• **EXERCISE DESCRIPTION**: Return all of the material exactly; no line may be dropped.

** DATA SHOWN follows **

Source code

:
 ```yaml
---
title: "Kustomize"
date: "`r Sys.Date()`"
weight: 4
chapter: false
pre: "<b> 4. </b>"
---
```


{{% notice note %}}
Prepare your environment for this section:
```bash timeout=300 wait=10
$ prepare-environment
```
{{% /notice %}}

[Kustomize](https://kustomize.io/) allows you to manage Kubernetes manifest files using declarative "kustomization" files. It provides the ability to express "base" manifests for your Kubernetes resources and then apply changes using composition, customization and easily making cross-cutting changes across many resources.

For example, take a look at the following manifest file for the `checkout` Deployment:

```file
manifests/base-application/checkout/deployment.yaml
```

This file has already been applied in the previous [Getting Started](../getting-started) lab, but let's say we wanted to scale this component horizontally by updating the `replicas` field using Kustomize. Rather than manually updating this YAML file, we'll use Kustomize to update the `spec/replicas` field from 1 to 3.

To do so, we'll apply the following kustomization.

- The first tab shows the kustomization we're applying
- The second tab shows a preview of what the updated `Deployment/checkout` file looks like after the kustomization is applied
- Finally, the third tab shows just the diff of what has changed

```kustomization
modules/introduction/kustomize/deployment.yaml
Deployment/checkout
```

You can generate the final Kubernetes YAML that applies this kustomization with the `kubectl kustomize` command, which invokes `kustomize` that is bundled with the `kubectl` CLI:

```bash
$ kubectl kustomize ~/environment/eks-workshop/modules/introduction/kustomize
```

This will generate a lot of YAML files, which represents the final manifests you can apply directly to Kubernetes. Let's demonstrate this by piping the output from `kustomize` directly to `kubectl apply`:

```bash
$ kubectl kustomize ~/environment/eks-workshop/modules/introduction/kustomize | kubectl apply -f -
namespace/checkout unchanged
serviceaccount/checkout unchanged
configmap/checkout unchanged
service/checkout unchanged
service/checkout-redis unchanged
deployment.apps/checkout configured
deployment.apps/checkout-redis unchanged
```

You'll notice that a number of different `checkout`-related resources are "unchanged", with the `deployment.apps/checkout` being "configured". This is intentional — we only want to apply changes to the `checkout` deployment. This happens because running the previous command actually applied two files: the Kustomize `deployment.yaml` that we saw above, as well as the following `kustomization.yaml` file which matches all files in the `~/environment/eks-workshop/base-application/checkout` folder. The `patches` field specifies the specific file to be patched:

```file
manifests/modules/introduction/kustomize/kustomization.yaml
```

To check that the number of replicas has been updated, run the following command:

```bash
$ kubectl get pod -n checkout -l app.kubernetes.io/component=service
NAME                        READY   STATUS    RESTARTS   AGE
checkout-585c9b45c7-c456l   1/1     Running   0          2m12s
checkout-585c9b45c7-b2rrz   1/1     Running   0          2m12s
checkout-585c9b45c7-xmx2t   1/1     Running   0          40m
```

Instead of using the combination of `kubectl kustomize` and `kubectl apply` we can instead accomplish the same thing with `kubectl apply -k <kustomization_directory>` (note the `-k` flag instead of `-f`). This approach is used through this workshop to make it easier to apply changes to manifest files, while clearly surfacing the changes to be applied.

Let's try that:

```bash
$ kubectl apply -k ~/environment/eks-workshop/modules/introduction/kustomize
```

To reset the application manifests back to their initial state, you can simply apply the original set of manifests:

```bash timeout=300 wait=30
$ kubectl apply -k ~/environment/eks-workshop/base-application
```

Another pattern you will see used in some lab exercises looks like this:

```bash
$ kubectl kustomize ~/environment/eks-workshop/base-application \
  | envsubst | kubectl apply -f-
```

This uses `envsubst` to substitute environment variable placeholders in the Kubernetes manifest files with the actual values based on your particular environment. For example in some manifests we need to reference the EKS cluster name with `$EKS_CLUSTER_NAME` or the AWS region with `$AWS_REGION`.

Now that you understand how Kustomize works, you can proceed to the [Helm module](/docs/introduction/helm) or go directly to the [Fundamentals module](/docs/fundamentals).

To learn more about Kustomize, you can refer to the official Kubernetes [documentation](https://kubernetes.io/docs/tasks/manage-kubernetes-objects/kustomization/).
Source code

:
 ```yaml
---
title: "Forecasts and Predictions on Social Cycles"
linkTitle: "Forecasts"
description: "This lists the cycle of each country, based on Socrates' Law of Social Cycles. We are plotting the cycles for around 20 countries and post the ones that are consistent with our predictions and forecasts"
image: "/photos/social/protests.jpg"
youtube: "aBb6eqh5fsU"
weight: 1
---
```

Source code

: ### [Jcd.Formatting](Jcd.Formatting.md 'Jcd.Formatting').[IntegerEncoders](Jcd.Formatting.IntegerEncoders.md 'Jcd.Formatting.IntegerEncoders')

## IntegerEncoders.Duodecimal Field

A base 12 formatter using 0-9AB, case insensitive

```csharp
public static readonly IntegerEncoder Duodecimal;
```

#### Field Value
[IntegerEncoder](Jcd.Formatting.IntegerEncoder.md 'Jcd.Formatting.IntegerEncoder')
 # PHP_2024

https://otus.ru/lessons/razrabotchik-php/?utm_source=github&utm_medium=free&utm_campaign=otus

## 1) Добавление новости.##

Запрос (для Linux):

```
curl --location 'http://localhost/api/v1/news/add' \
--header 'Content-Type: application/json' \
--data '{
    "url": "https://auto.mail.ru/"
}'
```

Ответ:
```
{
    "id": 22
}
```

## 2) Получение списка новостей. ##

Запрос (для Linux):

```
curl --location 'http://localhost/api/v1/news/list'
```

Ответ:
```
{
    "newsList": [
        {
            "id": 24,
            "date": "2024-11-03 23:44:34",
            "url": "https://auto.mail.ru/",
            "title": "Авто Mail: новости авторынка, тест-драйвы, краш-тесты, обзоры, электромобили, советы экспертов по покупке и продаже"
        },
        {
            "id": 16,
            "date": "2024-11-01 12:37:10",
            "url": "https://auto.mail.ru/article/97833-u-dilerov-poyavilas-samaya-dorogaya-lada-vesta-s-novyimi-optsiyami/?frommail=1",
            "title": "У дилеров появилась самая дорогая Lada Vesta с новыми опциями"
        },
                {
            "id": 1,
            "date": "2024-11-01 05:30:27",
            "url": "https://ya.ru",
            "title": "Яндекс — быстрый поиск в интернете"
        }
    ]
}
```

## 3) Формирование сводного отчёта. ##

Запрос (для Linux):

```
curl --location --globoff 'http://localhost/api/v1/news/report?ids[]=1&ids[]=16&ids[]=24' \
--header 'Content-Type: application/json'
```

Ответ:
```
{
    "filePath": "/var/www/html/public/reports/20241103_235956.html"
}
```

** End of DATA SHOWN **

• **THE COMPLETED TASK**:
Source code

:
 ```yaml
---
title: "Kustomize"
date: "`r Sys.Date()`"
weight: 4
chapter: false
pre: "<b> 4. </b>"
---
```


{{% notice note %}}
Prepare your environment for this section:
```bash timeout=300 wait=10
$ prepare-environment
```
{{% /notice %}}

[Kustomize](https://kustomize.io/) allows you to manage Kubernetes manifest files using declarative "kustomization" files. It provides the ability to express "base" manifests for your Kubernetes resources and then apply changes using composition, customization and easily making cross-cutting changes across many resources.

For example, take a look at the following manifest file for the `checkout` Deployment:

```file
manifests/base-application/checkout/deployment.yaml
```

This file has already been applied in the previous [Getting Started](../getting-started) lab, but let's say we wanted to scale this component horizontally by updating the `replicas` field using Kustomize. Rather than manually updating this YAML file, we'll use Kustomize to update the `spec/replicas` field from 1 to 3.

To do so, we'll apply the following kustomization.

- The first tab shows the kustomization we're applying
- The second tab shows a preview of what the updated `Deployment/checkout` file looks like after the kustomization is applied
- Finally, the third tab shows just the diff of what has changed

```kustomization
modules/introduction/kustomize/deployment.yaml
Deployment/checkout
```

You can generate the final Kubernetes YAML that applies this kustomization with the `kubectl kustomize` command, which invokes `kustomize` that is bundled with the `kubectl` CLI:

```bash
$ kubectl kustomize ~/environment/eks-workshop/modules/introduction/kustomize
```

This will generate a lot of YAML files, which represents the final manifests you can apply directly to Kubernetes. Let's demonstrate this by piping the output from `kustomize` directly to `kubectl apply`:

```bash
$ kubectl kustomize ~/environment/eks-workshop/modules/introduction/kustomize | kubectl apply -f -
namespace/checkout unchanged
serviceaccount/checkout unchanged
configmap/checkout unchanged
service/checkout unchanged
service/checkout-redis unchanged
deployment.apps/checkout configured
deployment.apps/checkout-redis unchanged
```

You'll notice that a number of different `checkout`-related resources are "unchanged", with the `deployment.apps/checkout` being "configured". This is intentional — we only want to apply changes to the `checkout` deployment. This happens because running the previous command actually applied two files: the Kustomize `deployment.yaml` that we saw above, as well as the following `kustomization.yaml` file which matches all files in the `~/environment/eks-workshop/base-application/checkout` folder. The `patches` field specifies the specific file to be patched:

```file
manifests/modules/introduction/kustomize/kustomization.yaml
```

To check that the number of replicas has been updated, run the following command:

```bash
$ kubectl get pod -n checkout -l app.kubernetes.io/component=service
NAME                        READY   STATUS    RESTARTS   AGE
checkout-585c9b45c7-c456l   1/1     Running   0          2m12s
checkout-585c9b45c7-b2rrz   1/1     Running   0          2m12s
checkout-585c9b45c7-xmx2t   1/1     Running   0          40m
```

Instead of using the combination of `kubectl kustomize` and `kubectl apply` we can instead accomplish the same thing with `kubectl apply -k <kustomization_directory>` (note the `-k` flag instead of `-f`). This approach is used through this workshop to make it easier to apply changes to manifest files, while clearly surfacing the changes to be applied.

Let's try that:

```bash
$ kubectl apply -k ~/environment/eks-workshop/modules/introduction/kustomize
```

To reset the application manifests back to their initial state, you can simply apply the original set of manifests:

```bash timeout=300 wait=30
$ kubectl apply -k ~/environment/eks-workshop/base-application
```

Another pattern you will see used in some lab exercises looks like this:

```bash
$ kubectl kustomize ~/environment/eks-workshop/base-application \
  | envsubst | kubectl apply -f-
```

This uses `envsubst` to substitute environment variable placeholders in the Kubernetes manifest files with the actual values based on your particular environment. For example in some manifests we need to reference the EKS cluster name with `$EKS_CLUSTER_NAME` or the AWS region with `$AWS_REGION`.

Now that you understand how Kustomize works, you can proceed to the [Helm module](/docs/introduction/helm) or go directly to the [Fundamentals module](/docs/fundamentals).

To learn more about Kustomize, you can refer to the official Kubernetes [documentation](https://kubernetes.io/docs/tasks/manage-kubernetes-objects/kustomization/).
Source code

:
 ```yaml
---
title: "Forecasts and Predictions on Social Cycles"
linkTitle: "Forecasts"
description: "This lists the cycle of each country, based on Socrates' Law of Social Cycles. We are plotting the cycles for around 20 countries and post the ones that are consistent with our predictions and forecasts"
image: "/photos/social/protests.jpg"
youtube: "aBb6eqh5fsU"
weight: 1
---
```

Source code

: ### [Jcd.Formatting](Jcd.Formatting.md 'Jcd.Formatting').[IntegerEncoders](Jcd.Formatting.IntegerEncoders.md 'Jcd.Formatting.IntegerEncoders')

## IntegerEncoders.Duodecimal Field

A base 12 formatter using 0-9AB, case insensitive

```csharp
public static readonly IntegerEncoder Duodecimal;
```

#### Field Value
[IntegerEncoder](Jcd.Formatting.IntegerEncoder.md 'Jcd.Formatting.IntegerEncoder')
 # PHP_2024

https://otus.ru/lessons/razrabotchik-php/?utm_source=github&utm_medium=free&utm_campaign=otus

## 1) Добавление новости.##

Запрос (для Linux):

```
curl --location 'http://localhost/api/v1/news/add' \
--header 'Content-Type: application/json' \
--data '{
    "url": "https://auto.mail.ru/"
}'
```

Ответ:
```
{
    "id": 22
}
```

## 2) Получение списка новостей. ##

Запрос (для Linux):

```
curl --location 'http://localhost/api/v1/news/list'
```

Ответ:
```
{
    "newsList": [
        {
            "id": 24,
            "date": "2024-11-03 23:44:34",
            "url": "https://auto.mail.ru/",
            "title": "Авто Mail: новости авторынка, тест-драйвы, краш-тесты, обзоры, электромобили, советы экспертов по покупке и продаже"
        },
        {
            "id": 16,
            "date": "2024-11-01 12:37:10",
            "url": "https://auto.mail.ru/article/97833-u-dilerov-poyavilas-samaya-dorogaya-lada-vesta-s-novyimi-optsiyami/?frommail=1",
            "title": "У дилеров появилась самая дорогая Lada Vesta с новыми опциями"
        },
                {
            "id": 1,
            "date": "2024-11-01 05:30:27",
            "url": "https://ya.ru",
            "title": "Яндекс — быстрый поиск в интернете"
        }
    ]
}
```

## 3) Формирование сводного отчёта. ##

Запрос (для Linux):

```
curl --location --globoff 'http://localhost/api/v1/news/report?ids[]=1&ids[]=16&ids[]=24' \
--header 'Content-Type: application/json'
```

Ответ:
```
{
    "filePath": "/var/www/html/public/reports/20241103_235956.html"
}
```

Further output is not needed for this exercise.